Ruim demais para ser mentira #4

Ondas

Quando eu era pequeno eu tinha muita curiosidade em saber como eram feitas as ondas do mar. Me dava muita curiosidade aquela água que se enrolava e subia, quebrava, chegava na areia e voltava. As ondas sempre me impressionaram.
Íamos muito para a Ilha de Guriri, norte do Espírito Santo, durante minha infância nos anos 90. Eu conhecia cada pedaço daquela ilha, caminhava e pedalava muito por lá, e foi exatamente nas praias desse lugar que meu pai me ensinou a pegar jacarezinho acompanhando as ondas. Ele também me ensinou a não tomar caldo toda vez que a onda crescia na minha frente. A ideia era bastante simples: quando a onda subia, você pulava de ponta no meio dela, cortando a água e saindo do outro lado.

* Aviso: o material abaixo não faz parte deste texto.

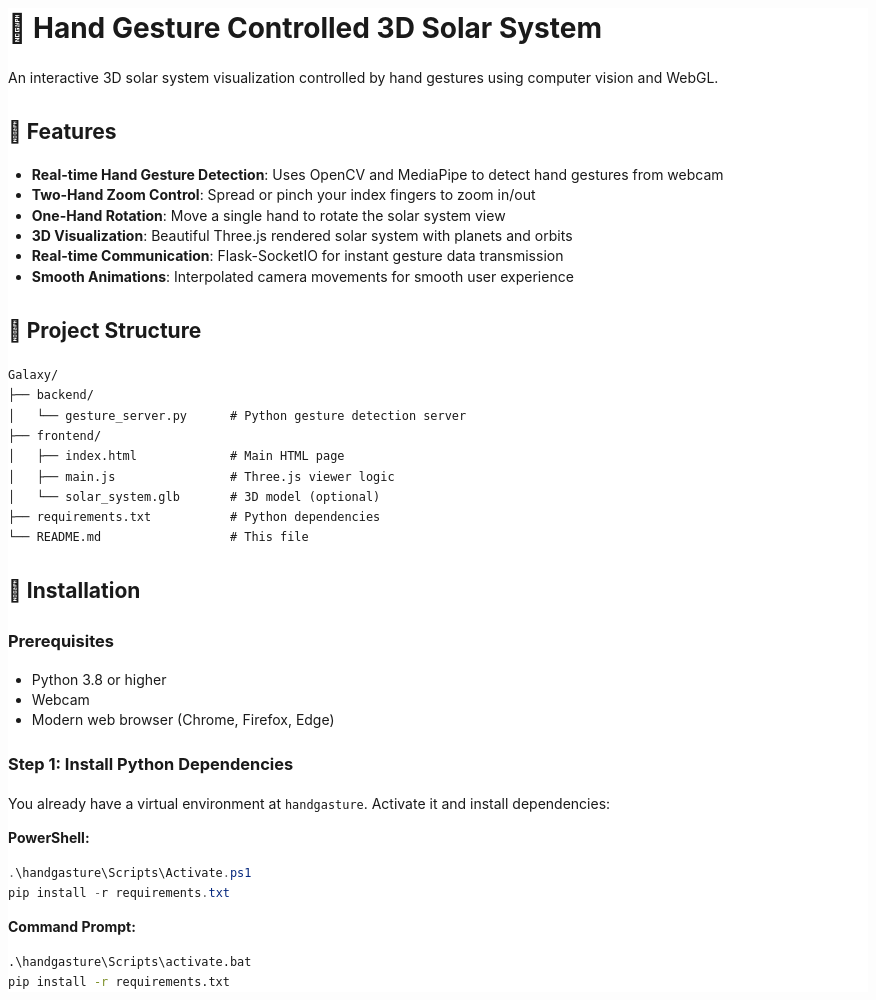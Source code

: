 # 🌌 Hand Gesture Controlled 3D Solar System

An interactive 3D solar system visualization controlled by hand gestures using computer vision and WebGL.

## 🎯 Features

- **Real-time Hand Gesture Detection**: Uses OpenCV and MediaPipe to detect hand gestures from webcam
- **Two-Hand Zoom Control**: Spread or pinch your index fingers to zoom in/out
- **One-Hand Rotation**: Move a single hand to rotate the solar system view
- **3D Visualization**: Beautiful Three.js rendered solar system with planets and orbits
- **Real-time Communication**: Flask-SocketIO for instant gesture data transmission
- **Smooth Animations**: Interpolated camera movements for smooth user experience

## 📁 Project Structure

```
Galaxy/
├── backend/
│   └── gesture_server.py      # Python gesture detection server
├── frontend/
│   ├── index.html             # Main HTML page
│   ├── main.js                # Three.js viewer logic
│   └── solar_system.glb       # 3D model (optional)
├── requirements.txt           # Python dependencies
└── README.md                  # This file
```

## 🚀 Installation

### Prerequisites

- Python 3.8 or higher
- Webcam
- Modern web browser (Chrome, Firefox, Edge)

### Step 1: Install Python Dependencies

You already have a virtual environment at `handgasture`. Activate it and install dependencies:

**PowerShell:**
```powershell
.\handgasture\Scripts\Activate.ps1
pip install -r requirements.txt
```

**Command Prompt:**
```cmd
.\handgasture\Scripts\activate.bat
pip install -r requirements.txt
```
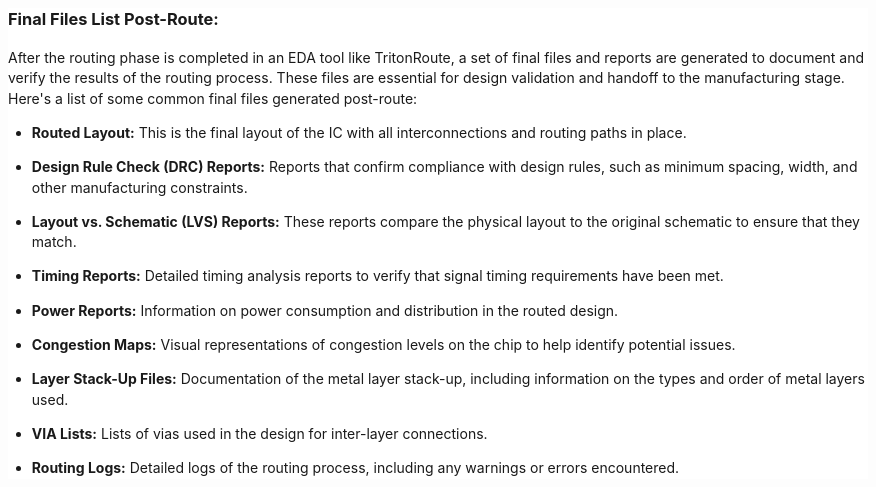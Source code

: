 ### Final Files List Post-Route:
After the routing phase is completed in an EDA tool like TritonRoute, a set of final files and reports are generated to document and verify the results of the routing process. These files are essential for design validation and handoff to the manufacturing stage. Here's a list of some common final files generated post-route:

- **Routed Layout:** This is the final layout of the IC with all interconnections and routing paths in place.

- **Design Rule Check (DRC) Reports:** Reports that confirm compliance with design rules, such as minimum spacing, width, and other manufacturing constraints.

- **Layout vs. Schematic (LVS) Reports:** These reports compare the physical layout to the original schematic to ensure that they match.

- **Timing Reports:** Detailed timing analysis reports to verify that signal timing requirements have been met.

- **Power Reports:** Information on power consumption and distribution in the routed design.

- **Congestion Maps:** Visual representations of congestion levels on the chip to help identify potential issues.

- **Layer Stack-Up Files:** Documentation of the metal layer stack-up, including information on the types and order of metal layers used.

- **VIA Lists:** Lists of vias used in the design for inter-layer connections.

- **Routing Logs:** Detailed logs of the routing process, including any warnings or errors encountered.

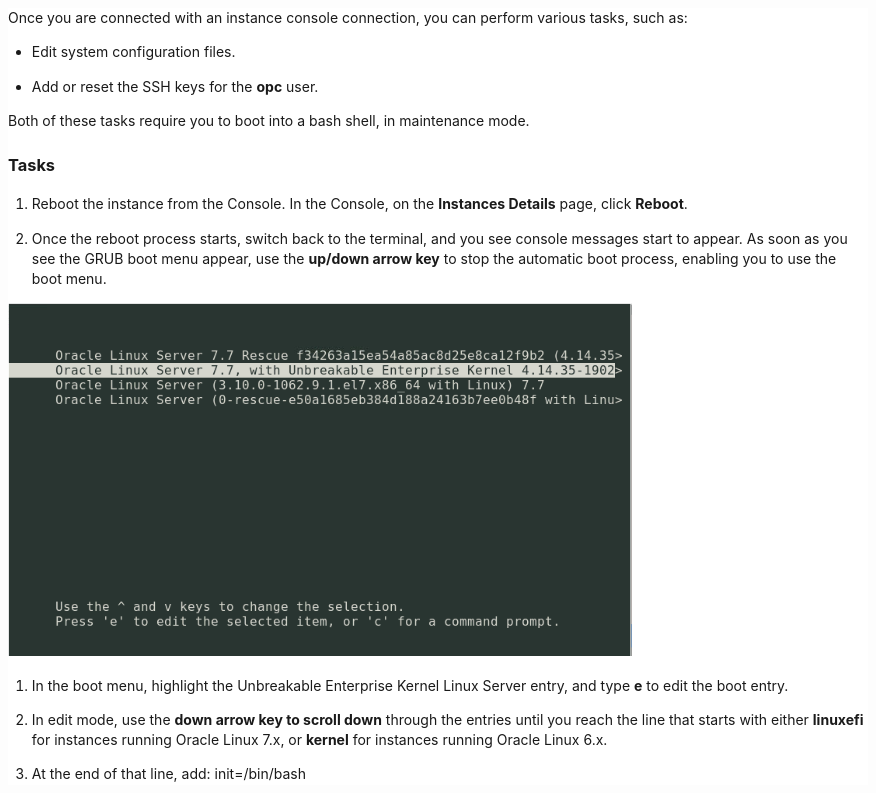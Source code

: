 Once you are connected with an instance console connection, you can
perform various tasks, such as:

-   Edit system configuration files.

-   Add or reset the SSH keys for the **opc** user.

Both of these tasks require you to boot into a bash shell, in
maintenance mode.

### Tasks

1.  Reboot the instance from the Console. In the Console, on the
    **Instances Details** page, click **Reboot**.

2.  Once the reboot process starts, switch back to the terminal, and you
    see console messages start to appear. As soon as you see the GRUB
    boot menu appear, use the **up/down arrow key** to stop the
    automatic boot process, enabling you to use the boot menu.

<img src="./media/image4.png" style="width:6.5in;height:3.675in" />

1.  In the boot menu, highlight the Unbreakable Enterprise Kernel Linux
    Server entry, and type **e** to edit the boot entry.

2.  In edit mode, use the **down arrow key to scroll down** through the
    entries until you reach the line that starts with either
    **linuxefi** for instances running Oracle Linux 7.x, or **kernel**
    for instances running Oracle Linux 6.x.

3.  At the end of that line, add: init=/bin/bash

Eu gostava muito de ficar no mar. Eu me sentia super corajoso e costumava nadar sozinho quando não conseguia companhia para entrar na água. Inclusive, uma cena comum da minha infância consistia em eu sair da água sem entender o lugar onde eu estava, e eu sempre parava algum adulto pra me dar a mão e me ajudar a achar meus pais na faixa de areia. Sim, a maré sempre me levava, e aparentemente ninguém se dava conta disso (ou não se importavam).
Minha irmã, alguns meses mais velha que eu, costumava me explicar o funcionamento de várias coisas. Para mim ela era como uma “Sábia da Montanha”, sempre aparecia com as respostas que eu precisava. Especificamente nessa época em Guriri, ao ser perguntada sobre a formação das ondas do mar, ela me disse que no mar haviam mulheres deitadas que ficavam se enrolando na água, e assim surgiam as ondas.
Esse foi um imaginário que ficou na minha mente por muito tempo. Sempre que a onda subia, eu pulava de ponta e abria os olhos dentro da água salgada pra tentar encontrar essas mulheres. Eu fazia isso com uma certa frequência, e na minha memória atual consta apenas uma visão turva e escura da vida aquática. Além da lembrança de ter sempre os olhos muito irritados ao voltar da praia.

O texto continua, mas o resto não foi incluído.